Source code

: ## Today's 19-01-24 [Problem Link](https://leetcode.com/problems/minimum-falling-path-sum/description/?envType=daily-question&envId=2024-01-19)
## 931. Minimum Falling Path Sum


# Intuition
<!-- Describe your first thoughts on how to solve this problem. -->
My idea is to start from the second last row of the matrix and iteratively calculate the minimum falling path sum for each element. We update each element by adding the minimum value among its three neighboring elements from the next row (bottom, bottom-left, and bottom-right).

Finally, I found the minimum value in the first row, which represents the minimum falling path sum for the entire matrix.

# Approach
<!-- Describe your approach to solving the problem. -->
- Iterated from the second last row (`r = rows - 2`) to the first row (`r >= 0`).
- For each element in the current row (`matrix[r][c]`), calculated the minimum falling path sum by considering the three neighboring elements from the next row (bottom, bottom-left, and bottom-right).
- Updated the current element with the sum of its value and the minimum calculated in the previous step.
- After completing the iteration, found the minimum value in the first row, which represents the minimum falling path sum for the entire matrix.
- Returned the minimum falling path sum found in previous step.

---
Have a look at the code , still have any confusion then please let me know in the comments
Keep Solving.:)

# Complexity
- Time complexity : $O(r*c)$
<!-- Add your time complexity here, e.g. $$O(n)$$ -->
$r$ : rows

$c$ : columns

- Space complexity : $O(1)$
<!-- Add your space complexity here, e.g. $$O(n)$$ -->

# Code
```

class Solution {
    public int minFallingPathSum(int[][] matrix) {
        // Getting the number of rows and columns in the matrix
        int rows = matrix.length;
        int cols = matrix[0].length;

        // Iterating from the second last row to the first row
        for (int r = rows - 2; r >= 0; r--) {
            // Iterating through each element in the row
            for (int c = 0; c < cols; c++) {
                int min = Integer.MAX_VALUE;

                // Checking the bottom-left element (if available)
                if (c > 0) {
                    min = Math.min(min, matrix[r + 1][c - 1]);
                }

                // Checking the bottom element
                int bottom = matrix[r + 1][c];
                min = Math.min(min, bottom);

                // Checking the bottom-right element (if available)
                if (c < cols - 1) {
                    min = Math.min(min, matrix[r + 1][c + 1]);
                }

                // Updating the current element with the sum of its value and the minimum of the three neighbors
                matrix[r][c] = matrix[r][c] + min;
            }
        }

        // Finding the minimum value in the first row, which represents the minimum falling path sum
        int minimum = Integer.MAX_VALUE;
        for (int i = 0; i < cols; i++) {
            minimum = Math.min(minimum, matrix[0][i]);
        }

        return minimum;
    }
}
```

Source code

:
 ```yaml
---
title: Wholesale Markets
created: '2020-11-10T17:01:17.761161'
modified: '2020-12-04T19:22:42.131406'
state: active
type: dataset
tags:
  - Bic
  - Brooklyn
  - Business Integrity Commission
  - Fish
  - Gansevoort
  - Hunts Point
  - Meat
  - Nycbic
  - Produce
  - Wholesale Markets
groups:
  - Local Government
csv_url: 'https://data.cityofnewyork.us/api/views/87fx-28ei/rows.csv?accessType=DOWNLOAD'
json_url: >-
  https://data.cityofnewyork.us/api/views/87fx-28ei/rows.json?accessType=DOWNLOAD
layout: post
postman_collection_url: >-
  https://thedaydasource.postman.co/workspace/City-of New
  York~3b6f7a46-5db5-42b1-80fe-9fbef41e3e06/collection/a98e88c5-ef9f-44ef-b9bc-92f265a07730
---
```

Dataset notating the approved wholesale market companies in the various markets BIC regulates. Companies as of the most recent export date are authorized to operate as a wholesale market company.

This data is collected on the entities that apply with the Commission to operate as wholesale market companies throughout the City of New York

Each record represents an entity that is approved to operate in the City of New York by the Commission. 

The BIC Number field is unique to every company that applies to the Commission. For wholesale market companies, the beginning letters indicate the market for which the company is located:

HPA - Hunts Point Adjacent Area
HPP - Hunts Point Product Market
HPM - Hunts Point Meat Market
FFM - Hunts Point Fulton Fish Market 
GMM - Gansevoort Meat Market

### AIM OF THE EXERCISE
The answer should be an exact copy of the data.

### ANSWER BELOW
Source code

: ## Today's 19-01-24 [Problem Link](https://leetcode.com/problems/minimum-falling-path-sum/description/?envType=daily-question&envId=2024-01-19)
## 931. Minimum Falling Path Sum


# Intuition
<!-- Describe your first thoughts on how to solve this problem. -->
My idea is to start from the second last row of the matrix and iteratively calculate the minimum falling path sum for each element. We update each element by adding the minimum value among its three neighboring elements from the next row (bottom, bottom-left, and bottom-right).

Finally, I found the minimum value in the first row, which represents the minimum falling path sum for the entire matrix.

# Approach
<!-- Describe your approach to solving the problem. -->
- Iterated from the second last row (`r = rows - 2`) to the first row (`r >= 0`).
- For each element in the current row (`matrix[r][c]`), calculated the minimum falling path sum by considering the three neighboring elements from the next row (bottom, bottom-left, and bottom-right).
- Updated the current element with the sum of its value and the minimum calculated in the previous step.
- After completing the iteration, found the minimum value in the first row, which represents the minimum falling path sum for the entire matrix.
- Returned the minimum falling path sum found in previous step.

---
Have a look at the code , still have any confusion then please let me know in the comments
Keep Solving.:)

# Complexity
- Time complexity : $O(r*c)$
<!-- Add your time complexity here, e.g. $$O(n)$$ -->
$r$ : rows

$c$ : columns

- Space complexity : $O(1)$
<!-- Add your space complexity here, e.g. $$O(n)$$ -->

# Code
```

class Solution {
    public int minFallingPathSum(int[][] matrix) {
        // Getting the number of rows and columns in the matrix
        int rows = matrix.length;
        int cols = matrix[0].length;

        // Iterating from the second last row to the first row
        for (int r = rows - 2; r >= 0; r--) {
            // Iterating through each element in the row
            for (int c = 0; c < cols; c++) {
                int min = Integer.MAX_VALUE;

                // Checking the bottom-left element (if available)
                if (c > 0) {
                    min = Math.min(min, matrix[r + 1][c - 1]);
                }

                // Checking the bottom element
                int bottom = matrix[r + 1][c];
                min = Math.min(min, bottom);

                // Checking the bottom-right element (if available)
                if (c < cols - 1) {
                    min = Math.min(min, matrix[r + 1][c + 1]);
                }

                // Updating the current element with the sum of its value and the minimum of the three neighbors
                matrix[r][c] = matrix[r][c] + min;
            }
        }

        // Finding the minimum value in the first row, which represents the minimum falling path sum
        int minimum = Integer.MAX_VALUE;
        for (int i = 0; i < cols; i++) {
            minimum = Math.min(minimum, matrix[0][i]);
        }

        return minimum;
    }
}
```

Source code

:
 ```yaml
---
title: Wholesale Markets
created: '2020-11-10T17:01:17.761161'
modified: '2020-12-04T19:22:42.131406'
state: active
type: dataset
tags:
  - Bic
  - Brooklyn
  - Business Integrity Commission
  - Fish
  - Gansevoort
  - Hunts Point
  - Meat
  - Nycbic
  - Produce
  - Wholesale Markets
groups:
  - Local Government
csv_url: 'https://data.cityofnewyork.us/api/views/87fx-28ei/rows.csv?accessType=DOWNLOAD'
json_url: >-
  https://data.cityofnewyork.us/api/views/87fx-28ei/rows.json?accessType=DOWNLOAD
layout: post
postman_collection_url: >-
  https://thedaydasource.postman.co/workspace/City-of New
  York~3b6f7a46-5db5-42b1-80fe-9fbef41e3e06/collection/a98e88c5-ef9f-44ef-b9bc-92f265a07730
---
```

Dataset notating the approved wholesale market companies in the various markets BIC regulates. Companies as of the most recent export date are authorized to operate as a wholesale market company.

This data is collected on the entities that apply with the Commission to operate as wholesale market companies throughout the City of New York

Each record represents an entity that is approved to operate in the City of New York by the Commission. 

The BIC Number field is unique to every company that applies to the Commission. For wholesale market companies, the beginning letters indicate the market for which the company is located:

HPA - Hunts Point Adjacent Area
HPP - Hunts Point Product Market
HPM - Hunts Point Meat Market
FFM - Hunts Point Fulton Fish Market 
GMM - Gansevoort Meat Market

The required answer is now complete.